§ Task brief: Nothing but a number belongs in the answer: the count of lines below that contain the word "eines".

Source records:
━━━━━━━━━━━━━━━━━━━━
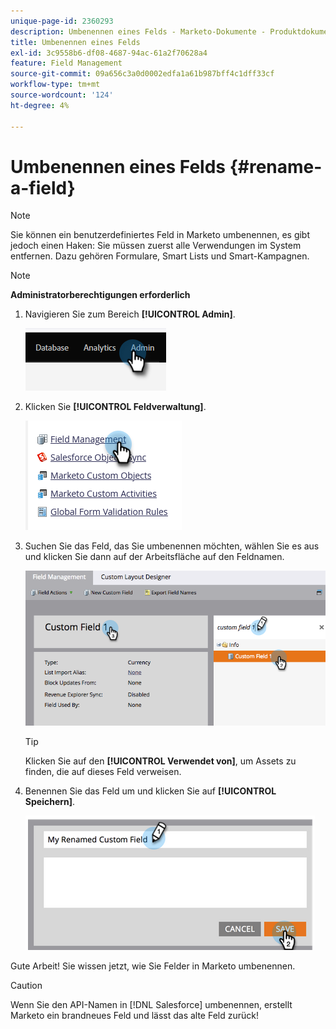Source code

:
 ```yaml
---
unique-page-id: 2360293
description: Umbenennen eines Felds - Marketo-Dokumente - Produktdokumentation
title: Umbenennen eines Felds
exl-id: 3c9558b6-df08-4687-94ac-61a2f70628a4
feature: Field Management
source-git-commit: 09a656c3a0d0002edfa1a61b987bff4c1dff33cf
workflow-type: tm+mt
source-wordcount: '124'
ht-degree: 4%

---
```


# Umbenennen eines Felds {#rename-a-field}

>[!NOTE]
>
>Sie können ein benutzerdefiniertes Feld in Marketo umbenennen, es gibt jedoch einen Haken: Sie müssen zuerst alle Verwendungen im System entfernen. Dazu gehören Formulare, Smart Lists und Smart-Kampagnen.

>[!NOTE]
>
>**Administratorberechtigungen erforderlich**

1. Navigieren Sie zum Bereich **[!UICONTROL Admin]**.

   ![](assets/rename-a-field-1.png)

1. Klicken Sie **[!UICONTROL Feldverwaltung]**.

   ![](assets/rename-a-field-2.png)

1. Suchen Sie das Feld, das Sie umbenennen möchten, wählen Sie es aus und klicken Sie dann auf der Arbeitsfläche auf den Feldnamen.

   ![](assets/rename-a-field-3.png)

   >[!TIP]
   >
   >Klicken Sie auf den **[!UICONTROL Verwendet von]**, um Assets zu finden, die auf dieses Feld verweisen.

1. Benennen Sie das Feld um und klicken Sie auf **[!UICONTROL Speichern]**.

   ![](assets/rename-a-field-4.png)

Gute Arbeit! Sie wissen jetzt, wie Sie Felder in Marketo umbenennen.

>[!CAUTION]
>
>Wenn Sie den API-Namen in [!DNL Salesforce] umbenennen, erstellt Marketo ein brandneues Feld und lässt das alte Feld zurück!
━━━━━━━━━━━━━━━━━━━━
§ Finished task: 3